■ Instructions to follow ■
Examine each line of the data. Copy the line if it includes the word "proof".
* * *
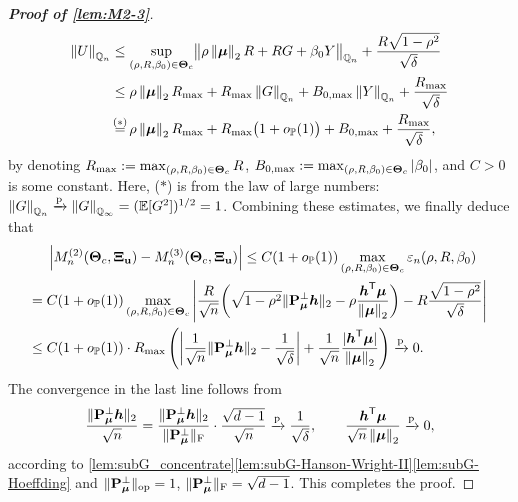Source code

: \begin{proof}[\textbf{Proof of \cref{lem:M2-3}}]
    \begin{align*}
        \norm{U}_{\Q_n} & \le  \sup_{(\rho, R, \beta_0) \in \bTheta_{c}} \bigl\| \rho\norm{\vmu}_2 R + R G + \beta_0 Y \bigr\|_{\Q_n}
        + \frac{R \sqrt{1 - \rho^2}}{\sqrt{\delta}} 
        \\
        & \le \rho\norm{\vmu}_2 R_{\max} + R_{\max} \norm{G}_{\Q_n} + B_{0, \max} \norm{Y}_{\Q_n} + \frac{R_{\max}}{\sqrt{\delta}} \\
        & \overset{\mathmakebox[0pt][c]{\smash{\text{($*$)}}}}{=} 
        \rho\norm{\vmu}_2 R_{\max} + R_{\max} \bigl( 1 + o_{\P}(1) \bigr) + B_{0, \max} + \frac{R_{\max}}{\sqrt{\delta}},
    \end{align*}
    by denoting $R_{\max} := \max_{(\rho, R, \beta_0) \in \text{\boldmath $\Theta$}_{c}} R$, $B_{0, \max} := \max_{(\rho, R, \beta_0) \in \text{\boldmath $\Theta$}_{c}} \left|{\beta_0}\right|$, and $C > 0$ is some constant. Here, ($*$) is from the law of large numbers: $\left\|{G}\right\|_{\mathbb{Q}_n} \xrightarrow{\mathrm{p}} \left\|{G}\right\|_{\mathbb{Q}_\infty} = (\mathbb{E}[G^2])^{1/2} = 1$. Combining these estimates, we finally deduce that
    \begin{align*}
        & \left|{M_n^{(2)}(\text{\boldmath $\Theta$}_{c}, \text{\boldmath $\Xi$}_{\mathrm{\bf u}}) - M_n^{(3)}(\text{\boldmath $\Theta$}_{c}, \text{\boldmath $\Xi$}_{\mathrm{\bf u}})}\right| 
        \le  C ( 1 + o_{\mathbb{P}}(1) ) \max_{(\rho, R, \beta_0) \in \text{\boldmath $\Theta$}_{c}} \varepsilon_n (\rho, R, \beta_0) \\
        = {} & 
        C ( 1 + o_{\mathbb{P}}(1) ) \max_{(\rho, R, \beta_0) \in \text{\boldmath $\Theta$}_{c}} \left\vert \frac{R}{\sqrt{n}} \biggl( \sqrt{1 - \rho^2}  \| \mathrm{\bf P}_{\text{\boldmath $\mu$}}^\perp \text{\boldmath $h$} \|_2  -  \rho\frac{\text{\boldmath $h$}^{\sf T} {\boldsymbol{\mu}}}{\left\|{{\boldsymbol{\mu}}}\right\|_2}  \biggr) - R \frac{\sqrt{1 - \rho^2}}{\sqrt{\delta}} \right\vert \\
        \le {} & 
        C ( 1 + o_{\mathbb{P}}(1) ) \cdot R_{\max} \left( \left\vert \frac{1}{\sqrt{n}} \| \mathrm{\bf P}_{\text{\boldmath $\mu$}}^\perp \text{\boldmath $h$} \|_2 - \frac{1}{\sqrt{\delta}} \right\vert + \frac{1}{\sqrt{n}} \frac{\vert \text{\boldmath $h$}^{\sf T} {\boldsymbol{\mu}} \vert}{\left\|{{\boldsymbol{\mu}}}\right\|_2} \right) \xrightarrow{\mathrm{p}} 0.
    \end{align*}
    The convergence in the last line follows from
\begin{equation*}
    \frac{\| \mathrm{\bf P}_{\text{\boldmath $\mu$}}^\perp \text{\boldmath $h$} \|_2}{\sqrt{n}} = \frac{\| \mathrm{\bf P}_{\text{\boldmath $\mu$}}^\perp \text{\boldmath $h$} \|_2}{\| \mathrm{\bf P}_{\text{\boldmath $\mu$}}^\perp \|_\mathrm{F}}
    \cdot \frac{\sqrt{d-1}}{\sqrt{n}}
    \xrightarrow{\mathrm{p}} \frac{1}{\sqrt{\delta}},
    \qquad
    \frac{ \text{\boldmath $h$}^{\sf T} {\boldsymbol{\mu}} }{ \sqrt{n} \left\|{{\boldsymbol{\mu}}}\right\|_2 } \xrightarrow{\mathrm{p}} 0,
\end{equation*}
according to \cref{lem:subG_concentrate}\ref{lem:subG-Hanson-Wright-II}\ref{lem:subG-Hoeffding} and $\|\mathrm{\bf P}_{\text{\boldmath $\mu$}}^\perp \|_\mathrm{op} = 1$, $\| \mathrm{\bf P}_{\text{\boldmath $\mu$}}^\perp \|_\mathrm{F} = \sqrt{d - 1}$. This completes the proof.
\end{proof}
* * *
■ Response area ■
: \begin{proof}[\textbf{Proof of \cref{lem:M2-3}}]
according to \cref{lem:subG_concentrate}\ref{lem:subG-Hanson-Wright-II}\ref{lem:subG-Hoeffding} and $\|\mathrm{\bf P}_{\text{\boldmath $\mu$}}^\perp \|_\mathrm{op} = 1$, $\| \mathrm{\bf P}_{\text{\boldmath $\mu$}}^\perp \|_\mathrm{F} = \sqrt{d - 1}$. This completes the proof.
\end{proof}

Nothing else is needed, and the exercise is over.